##### SUPPLIED DATA #####

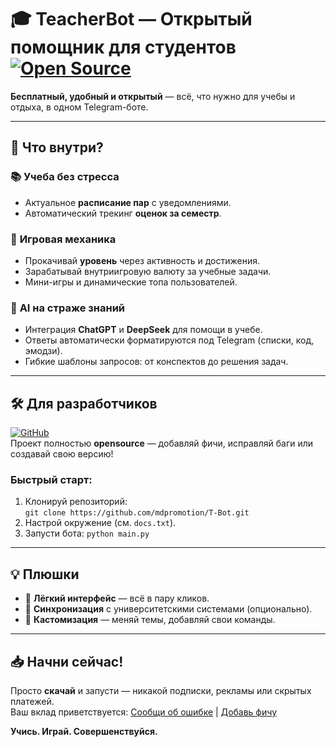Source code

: # 🎓 TeacherBot — Открытый помощник для студентов [![Open Source](https://badgen.net/badge/icon/opensource?icon=github&label)](https://github.com/mdpromotion/T-Bot)

**Бесплатный, удобный и открытый** — всё, что нужно для учебы и отдыха, в одном Telegram-боте.  

---

## 🌟 **Что внутри?**

### 📚 **Учеба без стресса**
- Актуальное **расписание пар** с уведомлениями.  
- Автоматический трекинг **оценок за семестр**.  

### 🎲 **Игровая механика**
- Прокачивай **уровень** через активность и достижения.  
- Зарабатывай внутриигровую валюту за учебные задачи.  
- Мини-игры и динамические топа пользователей.

### 🤖 **AI на страже знаний**
- Интеграция **ChatGPT** и **DeepSeek** для помощи в учебе.  
- Ответы автоматически форматируются под Telegram (списки, код, эмодзи).  
- Гибкие шаблоны запросов: от конспектов до решения задач.

---

## 🛠 **Для разработчиков**  
[![GitHub](https://img.shields.io/github/license/mpromotion/T-Bot?color=blue)](https://github.com/mdpromotion/T-Bot)  
Проект полностью **opensource** — добавляй фичи, исправляй баги или создавай свою версию!  

### Быстрый старт:
1. Клонируй репозиторий:  
   `git clone https://github.com/mdpromotion/T-Bot.git`  
2. Настрой окружение (см. `docs.txt`).  
3. Запусти бота:
   `python main.py`

---

## 💡 **Плюшки**
- 🚀 **Лёгкий интерфейс** — всё в пару кликов.  
- 🔄 **Синхронизация** с университетскими системами (опционально).  
- 🎨 **Кастомизация** — меняй темы, добавляй свои команды.  

---

## 📥 **Начни сейчас!**  
Просто **скачай** и запусти — никакой подписки, рекламы или скрытых платежей.  
Ваш вклад приветствуется: [Сообщи об ошибке](https://github.com/mdpromotion/T-Bot/issues) | [Добавь фичу](https://github.com/mdpromotion/T-Bot/pulls)  

**Учись. Играй. Совершенствуйся.**  

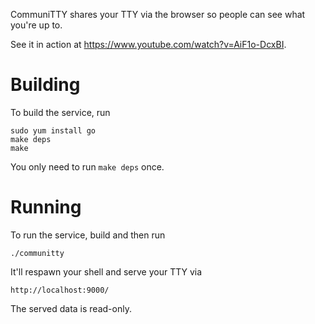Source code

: CommuniTTY shares your TTY via the browser so people can see what you're up to.

See it in action at https://www.youtube.com/watch?v=AiF1o-DcxBI.


Building
========

To build the service, run

    sudo yum install go
    make deps
    make

You only need to run `make deps` once.

Running
=======

To run the service, build and then run

    ./communitty

It'll respawn your shell and serve your TTY via

    http://localhost:9000/

The served data is read-only.
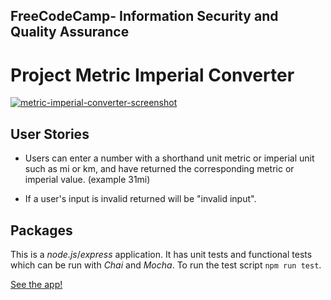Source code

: ## **FreeCodeCamp**- Information Security and Quality Assurance

# Project Metric Imperial Converter

[![metric-imperial-converter-screenshot](https://user-images.githubusercontent.com/57681651/98995538-60a14280-2529-11eb-99da-f3ecc3abd99c.JPG)](https://metric-imperial-converter-1.herokuapp.com/)

## User Stories

- Users can enter a number with a shorthand unit metric or imperial unit such as mi or km, and have returned the corresponding metric or imperial value. (example 31mi)

- If a user's input is invalid returned will be "invalid input".

## Packages

This is a *node.js*/*express* application. It has unit tests and functional tests which can be run with *Chai* and *Mocha*. To run the test script `npm run test`.

[See the app!](https://metric-imperial-converter-1.herokuapp.com/)
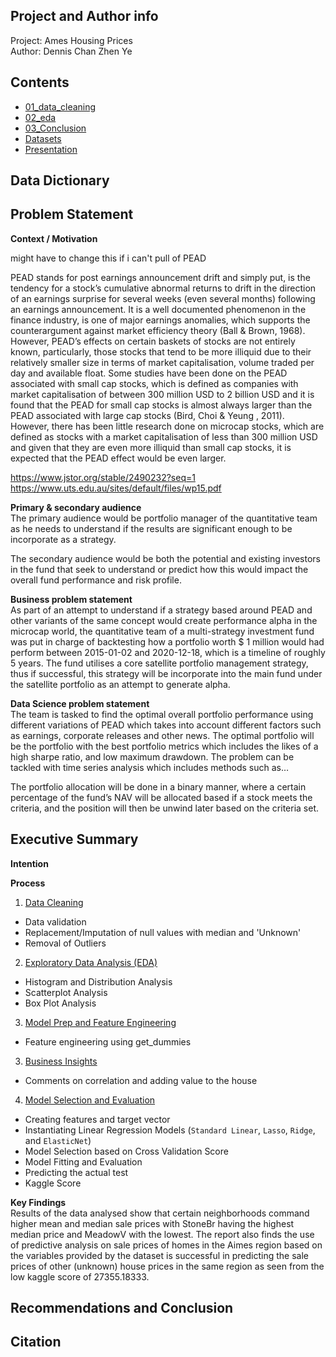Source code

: ## Project and Author info
Project: Ames Housing Prices <br />
Author: Dennis Chan Zhen Ye


## Contents 
- [01_data_cleaning](code/01_data_cleaning.ipynb)
- [02_eda](code/02_eda.ipynb)
- [03_Conclusion](code/03_Conclusion.ipynb)
- [Datasets](datasets)
- [Presentation](presentation/DSI%20-%20project%202.pdf)

## Data Dictionary 


## Problem Statement
**Context / Motivation** <br />

might have to change this if i can't pull of PEAD

PEAD stands for post earnings announcement drift and simply put, is the tendency for a stock’s cumulative abnormal returns to drift in the direction of an earnings surprise for several weeks (even several months) following an earnings announcement. It is a well documented phenomenon in the finance industry, is one of major earnings anomalies, which supports the counterargument against market efficiency theory (Ball & Brown, 1968). However, PEAD’s effects on certain baskets of stocks are not entirely known, particularly, those stocks that tend to be more illiquid due to their relatively smaller size in terms of market capitalisation, volume traded per day and available float. Some studies have been done on the PEAD associated with small cap stocks, which is defined as companies with market capitalisation of between 300 million USD to 2 billion USD and it is found that the PEAD for small cap stocks is almost always larger than the PEAD associated with large cap stocks (Bird, Choi & Yeung , 2011). However, there has been little research done on microcap stocks, which are defined as stocks with a market capitalisation of less than 300 million USD and given that they are even more illiquid than small cap stocks, it is expected that the PEAD effect would be even larger.

https://www.jstor.org/stable/2490232?seq=1
https://www.uts.edu.au/sites/default/files/wp15.pdf




**Primary & secondary audience** <br />
The primary audience would be portfolio manager of the quantitative team as he needs to understand if the results are significant enough to be incorporate as a strategy.

The secondary audience would be both the potential and existing investors in the fund that seek to understand or predict how this would impact the overall fund performance and risk profile.


**Business problem statement** <br />
As part of an attempt to understand if a strategy based around PEAD and other variants of the same concept would create performance alpha in the microcap world, the quantitative team of a multi-strategy investment fund was put in charge of backtesting how a portfolio worth $ 1 million would had perform between  2015-01-02 and 2020-12-18, which is a timeline of roughly 5 years. The fund utilises a core satellite portfolio management strategy, thus if successful, this strategy will be incorporate into the main fund under the satellite portfolio as an attempt to generate alpha.

**Data Science problem statement** <br />
The team is tasked to find the optimal overall portfolio performance using different variations of PEAD which takes into account different factors such as earnings, corporate releases and other news. The optimal portfolio will be the portfolio with the best portfolio metrics which includes the likes of a high sharpe ratio, and low maximum drawdown. The problem can be tackled with time series analysis which includes methods such as…

The portfolio allocation will be done in a binary manner, where a certain percentage of the fund’s NAV will be allocated based if a stock meets the criteria, and the position will then be unwind later based on the criteria set.





## Executive Summary
**Intention** <br />
<!-- This report provides a predictive analysis of the housing sale prices surrounding Ames, a city in Iowa. Methods of analysis used in this report include the use of trend analysis, clasifications based on statistics such as mean median mode, encoding of data, as well as the use of regression analysis tools such as lasso, ridge, and elastic net. The data are also fitted into the regression analysis tool with the highest mean cross-validation score. In this case it happens to be the lasso model. -->

**Process** <br />
<!-- Given that the target (Sale Price) is a continuous varaible, linear regression models will be used. The process flow is as follows. -->

1. [Data Cleaning](code/01_data_cleaning.ipynb)
 - Data validation
 - Replacement/Imputation of null values with median and 'Unknown'
 - Removal of Outliers

2. [Exploratory Data Analysis (EDA)](code/02_eda.ipynb)
 - Histogram and Distribution Analysis
 - Scatterplot Analysis
 - Box Plot Analysis
 
3. [Model Prep and Feature Engineering](code/02_eda.ipynb)
 - Feature engineering using get_dummies

3. [Business Insights](code/02_eda.ipynb)
 - Comments on correlation and adding value to the house


4. [Model Selection and Evaluation](code/03_Conclusion.ipynb)
 - Creating features and target vector
 - Instantiating Linear Regression Models (`Standard Linear`, `Lasso`, `Ridge`, and `ElasticNet`)
 - Model Selection based on Cross Validation Score
 - Model Fitting and Evaluation
 - Predicting the actual test
 - Kaggle Score


**Key Findings** <br />
Results of the data analysed show that certain neighborhoods command higher mean and median sale prices with StoneBr having the highest median price and MeadowV with the lowest. The report also finds the use of predictive analysis on sale prices of homes in the Aimes region based on the variables provided by the dataset is successful in predicting the sale prices of other (unknown) house prices in the same region as seen from the low kaggle score of 27355.18333. 




## Recommendations and Conclusion
<!-- As stated above, the model is useful for predicting house prices in the region and the predictions generated by this model could be used as input for the prediction of mortgage default risk. However, a major area of weakness is that it only provides a snapshot of what house prices between the 2006 to 2010 period, which coincidentally spans across the '08 financial crisis which was in large part due to RMBS products, specifically due to subprime mortgages who are then put into the RMBS. Thus, this may not be the price of houses in this area during normal market conditions. As such, the predictions generated by this model is likely only within the stated period. If the user hopes to generate house prices in the year 2030, it is likely to be inaccurate due to factors such as inflation which affects house prices. <br />

Besides the usefulness of the model as an input for credit default risk, other business applications could also be derived from the results. Overall Quad appears to add the most value to a home as it has a coeff of 0.803, which means that the dependent variable (Overall Quad) is expected to increase when that independent variable (SalePrice increases by one). The Id hurts the value of a home the most, perhaps there is some hidden meaning behind the Id where certain Id (for example smaller numbers) are given to more expensive areas and vice versa. However, it would be hard to speculate. Enclosed Porch with a corr of -0.135713 is the next most negatively correlated with SalePrice. Homeowners could improve could revamp the overall material and finish of the house to increase the value of the house. An investment in houses located in StoneBr is most likely to be a good investment because it has the largest interquartile range which could mean that by revamping the purchased house, the investor could command a good return on their investment. However, the results of the data might not translate well into other areas. It will likely generalise other cities with similar geography as Aimes, but it would not work for cities such as New York where spaces are scarce and land is expensive. 
 -->

## Citation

#####

» WHAT TO PRODUCE:
Which of the lines above mention the word "your"? Pull those lines out.

» RESULT FOR THIS EXERCISE:
: CommuniTTY shares your TTY via the browser so people can see what you're up to.
It'll respawn your shell and serve your TTY via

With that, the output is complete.